* [Exercise]
Below you will find a set of lines. Repeat them all exactly.

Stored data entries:
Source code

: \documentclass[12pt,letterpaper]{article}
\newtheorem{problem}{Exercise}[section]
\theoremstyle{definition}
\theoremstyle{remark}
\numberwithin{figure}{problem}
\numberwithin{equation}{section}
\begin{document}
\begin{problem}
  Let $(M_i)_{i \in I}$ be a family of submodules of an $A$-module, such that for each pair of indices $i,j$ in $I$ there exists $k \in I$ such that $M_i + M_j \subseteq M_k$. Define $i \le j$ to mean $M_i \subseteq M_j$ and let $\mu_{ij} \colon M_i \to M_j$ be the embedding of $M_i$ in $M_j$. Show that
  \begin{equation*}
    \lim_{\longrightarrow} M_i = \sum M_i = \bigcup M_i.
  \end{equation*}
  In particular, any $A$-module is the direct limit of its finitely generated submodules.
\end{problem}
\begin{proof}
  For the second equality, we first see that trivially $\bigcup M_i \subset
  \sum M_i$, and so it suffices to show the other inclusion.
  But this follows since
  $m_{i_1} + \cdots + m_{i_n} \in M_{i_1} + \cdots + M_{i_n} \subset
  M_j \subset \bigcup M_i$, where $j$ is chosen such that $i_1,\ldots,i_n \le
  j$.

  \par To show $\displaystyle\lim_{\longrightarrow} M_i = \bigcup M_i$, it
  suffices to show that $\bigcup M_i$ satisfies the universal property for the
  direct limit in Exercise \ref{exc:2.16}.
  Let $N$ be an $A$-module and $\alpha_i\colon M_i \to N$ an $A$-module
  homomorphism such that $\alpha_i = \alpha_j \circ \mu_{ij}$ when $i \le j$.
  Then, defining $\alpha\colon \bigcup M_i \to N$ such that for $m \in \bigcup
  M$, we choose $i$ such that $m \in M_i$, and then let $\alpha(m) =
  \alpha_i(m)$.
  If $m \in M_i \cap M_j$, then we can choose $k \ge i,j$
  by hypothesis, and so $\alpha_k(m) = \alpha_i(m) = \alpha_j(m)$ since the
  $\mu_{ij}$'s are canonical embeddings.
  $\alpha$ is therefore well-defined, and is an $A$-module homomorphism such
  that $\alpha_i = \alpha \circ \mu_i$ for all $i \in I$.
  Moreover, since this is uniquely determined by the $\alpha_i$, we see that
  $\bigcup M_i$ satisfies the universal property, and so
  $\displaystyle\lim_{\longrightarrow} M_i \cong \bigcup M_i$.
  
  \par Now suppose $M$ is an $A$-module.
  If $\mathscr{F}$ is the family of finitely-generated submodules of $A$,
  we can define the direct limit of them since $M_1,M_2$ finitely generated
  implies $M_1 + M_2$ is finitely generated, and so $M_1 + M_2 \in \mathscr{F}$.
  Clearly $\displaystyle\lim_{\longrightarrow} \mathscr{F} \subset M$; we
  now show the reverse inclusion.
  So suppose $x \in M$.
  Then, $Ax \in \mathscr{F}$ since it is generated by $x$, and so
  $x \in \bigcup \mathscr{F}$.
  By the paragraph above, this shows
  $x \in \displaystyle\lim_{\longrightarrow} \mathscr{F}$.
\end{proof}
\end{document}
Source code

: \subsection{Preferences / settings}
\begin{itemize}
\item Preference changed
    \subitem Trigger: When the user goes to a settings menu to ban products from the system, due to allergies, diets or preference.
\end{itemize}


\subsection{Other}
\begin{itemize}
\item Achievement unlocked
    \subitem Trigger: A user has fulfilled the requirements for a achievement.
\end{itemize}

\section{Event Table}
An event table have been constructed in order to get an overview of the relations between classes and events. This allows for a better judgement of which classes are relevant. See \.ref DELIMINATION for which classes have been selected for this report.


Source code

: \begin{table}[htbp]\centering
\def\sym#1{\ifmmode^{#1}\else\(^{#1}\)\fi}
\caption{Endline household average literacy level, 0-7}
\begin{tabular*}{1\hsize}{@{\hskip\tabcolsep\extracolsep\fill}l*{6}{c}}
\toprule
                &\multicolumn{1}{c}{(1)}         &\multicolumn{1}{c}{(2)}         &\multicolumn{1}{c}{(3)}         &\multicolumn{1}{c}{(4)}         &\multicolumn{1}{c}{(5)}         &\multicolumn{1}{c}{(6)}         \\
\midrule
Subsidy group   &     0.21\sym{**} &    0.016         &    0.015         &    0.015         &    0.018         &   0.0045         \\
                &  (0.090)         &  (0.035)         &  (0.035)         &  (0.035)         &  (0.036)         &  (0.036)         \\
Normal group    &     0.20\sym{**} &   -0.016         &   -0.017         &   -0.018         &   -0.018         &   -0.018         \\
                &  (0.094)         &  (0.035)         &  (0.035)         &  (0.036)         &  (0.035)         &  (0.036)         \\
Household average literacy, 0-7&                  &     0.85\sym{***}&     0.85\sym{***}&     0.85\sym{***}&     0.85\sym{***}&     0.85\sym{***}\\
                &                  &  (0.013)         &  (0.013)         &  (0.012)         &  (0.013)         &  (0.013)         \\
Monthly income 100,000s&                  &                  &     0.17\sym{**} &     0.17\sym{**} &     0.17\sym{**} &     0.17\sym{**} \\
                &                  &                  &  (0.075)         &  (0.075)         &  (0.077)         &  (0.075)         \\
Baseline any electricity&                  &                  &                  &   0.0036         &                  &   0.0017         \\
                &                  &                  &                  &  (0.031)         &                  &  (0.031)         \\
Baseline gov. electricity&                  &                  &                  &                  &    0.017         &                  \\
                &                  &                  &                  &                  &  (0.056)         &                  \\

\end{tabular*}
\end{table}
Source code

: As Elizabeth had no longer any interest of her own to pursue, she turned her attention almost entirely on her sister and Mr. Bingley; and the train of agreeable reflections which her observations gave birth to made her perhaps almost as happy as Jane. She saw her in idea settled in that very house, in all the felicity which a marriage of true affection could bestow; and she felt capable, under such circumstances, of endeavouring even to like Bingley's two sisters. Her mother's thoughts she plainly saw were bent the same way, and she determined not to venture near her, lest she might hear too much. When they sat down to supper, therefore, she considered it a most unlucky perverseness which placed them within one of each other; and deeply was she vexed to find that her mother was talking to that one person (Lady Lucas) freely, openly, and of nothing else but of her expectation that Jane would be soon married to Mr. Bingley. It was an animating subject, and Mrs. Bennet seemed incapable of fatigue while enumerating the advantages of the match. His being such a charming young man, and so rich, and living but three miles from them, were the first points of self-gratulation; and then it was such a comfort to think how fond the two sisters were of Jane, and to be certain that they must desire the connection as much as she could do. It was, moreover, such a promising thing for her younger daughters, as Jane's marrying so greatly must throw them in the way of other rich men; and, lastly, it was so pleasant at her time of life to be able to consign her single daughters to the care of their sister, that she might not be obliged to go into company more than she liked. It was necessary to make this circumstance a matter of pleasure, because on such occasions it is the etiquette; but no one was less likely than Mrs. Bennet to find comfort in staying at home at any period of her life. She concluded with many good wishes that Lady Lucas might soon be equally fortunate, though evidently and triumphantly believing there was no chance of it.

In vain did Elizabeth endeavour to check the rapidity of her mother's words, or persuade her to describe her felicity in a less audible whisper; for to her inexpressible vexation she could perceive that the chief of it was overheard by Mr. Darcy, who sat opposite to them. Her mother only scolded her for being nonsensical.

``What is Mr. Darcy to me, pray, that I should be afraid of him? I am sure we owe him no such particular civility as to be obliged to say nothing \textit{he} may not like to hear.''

* [Answer section]
Source code

: \documentclass[12pt,letterpaper]{article}
\newtheorem{problem}{Exercise}[section]
\theoremstyle{definition}
\theoremstyle{remark}
\numberwithin{figure}{problem}
\numberwithin{equation}{section}
\begin{document}
\begin{problem}
  Let $(M_i)_{i \in I}$ be a family of submodules of an $A$-module, such that for each pair of indices $i,j$ in $I$ there exists $k \in I$ such that $M_i + M_j \subseteq M_k$. Define $i \le j$ to mean $M_i \subseteq M_j$ and let $\mu_{ij} \colon M_i \to M_j$ be the embedding of $M_i$ in $M_j$. Show that
  \begin{equation*}
    \lim_{\longrightarrow} M_i = \sum M_i = \bigcup M_i.
  \end{equation*}
  In particular, any $A$-module is the direct limit of its finitely generated submodules.
\end{problem}
\begin{proof}
  For the second equality, we first see that trivially $\bigcup M_i \subset
  \sum M_i$, and so it suffices to show the other inclusion.
  But this follows since
  $m_{i_1} + \cdots + m_{i_n} \in M_{i_1} + \cdots + M_{i_n} \subset
  M_j \subset \bigcup M_i$, where $j$ is chosen such that $i_1,\ldots,i_n \le
  j$.

  \par To show $\displaystyle\lim_{\longrightarrow} M_i = \bigcup M_i$, it
  suffices to show that $\bigcup M_i$ satisfies the universal property for the
  direct limit in Exercise \ref{exc:2.16}.
  Let $N$ be an $A$-module and $\alpha_i\colon M_i \to N$ an $A$-module
  homomorphism such that $\alpha_i = \alpha_j \circ \mu_{ij}$ when $i \le j$.
  Then, defining $\alpha\colon \bigcup M_i \to N$ such that for $m \in \bigcup
  M$, we choose $i$ such that $m \in M_i$, and then let $\alpha(m) =
  \alpha_i(m)$.
  If $m \in M_i \cap M_j$, then we can choose $k \ge i,j$
  by hypothesis, and so $\alpha_k(m) = \alpha_i(m) = \alpha_j(m)$ since the
  $\mu_{ij}$'s are canonical embeddings.
  $\alpha$ is therefore well-defined, and is an $A$-module homomorphism such
  that $\alpha_i = \alpha \circ \mu_i$ for all $i \in I$.
  Moreover, since this is uniquely determined by the $\alpha_i$, we see that
  $\bigcup M_i$ satisfies the universal property, and so
  $\displaystyle\lim_{\longrightarrow} M_i \cong \bigcup M_i$.
  
  \par Now suppose $M$ is an $A$-module.
  If $\mathscr{F}$ is the family of finitely-generated submodules of $A$,
  we can define the direct limit of them since $M_1,M_2$ finitely generated
  implies $M_1 + M_2$ is finitely generated, and so $M_1 + M_2 \in \mathscr{F}$.
  Clearly $\displaystyle\lim_{\longrightarrow} \mathscr{F} \subset M$; we
  now show the reverse inclusion.
  So suppose $x \in M$.
  Then, $Ax \in \mathscr{F}$ since it is generated by $x$, and so
  $x \in \bigcup \mathscr{F}$.
  By the paragraph above, this shows
  $x \in \displaystyle\lim_{\longrightarrow} \mathscr{F}$.
\end{proof}
\end{document}
Source code

: \subsection{Preferences / settings}
\begin{itemize}
\item Preference changed
    \subitem Trigger: When the user goes to a settings menu to ban products from the system, due to allergies, diets or preference.
\end{itemize}


\subsection{Other}
\begin{itemize}
\item Achievement unlocked
    \subitem Trigger: A user has fulfilled the requirements for a achievement.
\end{itemize}

\section{Event Table}
An event table have been constructed in order to get an overview of the relations between classes and events. This allows for a better judgement of which classes are relevant. See \.ref DELIMINATION for which classes have been selected for this report.


Source code

: \begin{table}[htbp]\centering
\def\sym#1{\ifmmode^{#1}\else\(^{#1}\)\fi}
\caption{Endline household average literacy level, 0-7}
\begin{tabular*}{1\hsize}{@{\hskip\tabcolsep\extracolsep\fill}l*{6}{c}}
\toprule
                &\multicolumn{1}{c}{(1)}         &\multicolumn{1}{c}{(2)}         &\multicolumn{1}{c}{(3)}         &\multicolumn{1}{c}{(4)}         &\multicolumn{1}{c}{(5)}         &\multicolumn{1}{c}{(6)}         \\
\midrule
Subsidy group   &     0.21\sym{**} &    0.016         &    0.015         &    0.015         &    0.018         &   0.0045         \\
                &  (0.090)         &  (0.035)         &  (0.035)         &  (0.035)         &  (0.036)         &  (0.036)         \\
Normal group    &     0.20\sym{**} &   -0.016         &   -0.017         &   -0.018         &   -0.018         &   -0.018         \\
                &  (0.094)         &  (0.035)         &  (0.035)         &  (0.036)         &  (0.035)         &  (0.036)         \\
Household average literacy, 0-7&                  &     0.85\sym{***}&     0.85\sym{***}&     0.85\sym{***}&     0.85\sym{***}&     0.85\sym{***}\\
                &                  &  (0.013)         &  (0.013)         &  (0.012)         &  (0.013)         &  (0.013)         \\
Monthly income 100,000s&                  &                  &     0.17\sym{**} &     0.17\sym{**} &     0.17\sym{**} &     0.17\sym{**} \\
                &                  &                  &  (0.075)         &  (0.075)         &  (0.077)         &  (0.075)         \\
Baseline any electricity&                  &                  &                  &   0.0036         &                  &   0.0017         \\
                &                  &                  &                  &  (0.031)         &                  &  (0.031)         \\
Baseline gov. electricity&                  &                  &                  &                  &    0.017         &                  \\
                &                  &                  &                  &                  &  (0.056)         &                  \\

\end{tabular*}
\end{table}
Source code

: As Elizabeth had no longer any interest of her own to pursue, she turned her attention almost entirely on her sister and Mr. Bingley; and the train of agreeable reflections which her observations gave birth to made her perhaps almost as happy as Jane. She saw her in idea settled in that very house, in all the felicity which a marriage of true affection could bestow; and she felt capable, under such circumstances, of endeavouring even to like Bingley's two sisters. Her mother's thoughts she plainly saw were bent the same way, and she determined not to venture near her, lest she might hear too much. When they sat down to supper, therefore, she considered it a most unlucky perverseness which placed them within one of each other; and deeply was she vexed to find that her mother was talking to that one person (Lady Lucas) freely, openly, and of nothing else but of her expectation that Jane would be soon married to Mr. Bingley. It was an animating subject, and Mrs. Bennet seemed incapable of fatigue while enumerating the advantages of the match. His being such a charming young man, and so rich, and living but three miles from them, were the first points of self-gratulation; and then it was such a comfort to think how fond the two sisters were of Jane, and to be certain that they must desire the connection as much as she could do. It was, moreover, such a promising thing for her younger daughters, as Jane's marrying so greatly must throw them in the way of other rich men; and, lastly, it was so pleasant at her time of life to be able to consign her single daughters to the care of their sister, that she might not be obliged to go into company more than she liked. It was necessary to make this circumstance a matter of pleasure, because on such occasions it is the etiquette; but no one was less likely than Mrs. Bennet to find comfort in staying at home at any period of her life. She concluded with many good wishes that Lady Lucas might soon be equally fortunate, though evidently and triumphantly believing there was no chance of it.

In vain did Elizabeth endeavour to check the rapidity of her mother's words, or persuade her to describe her felicity in a less audible whisper; for to her inexpressible vexation she could perceive that the chief of it was overheard by Mr. Darcy, who sat opposite to them. Her mother only scolded her for being nonsensical.

``What is Mr. Darcy to me, pray, that I should be afraid of him? I am sure we owe him no such particular civility as to be obliged to say nothing \textit{he} may not like to hear.''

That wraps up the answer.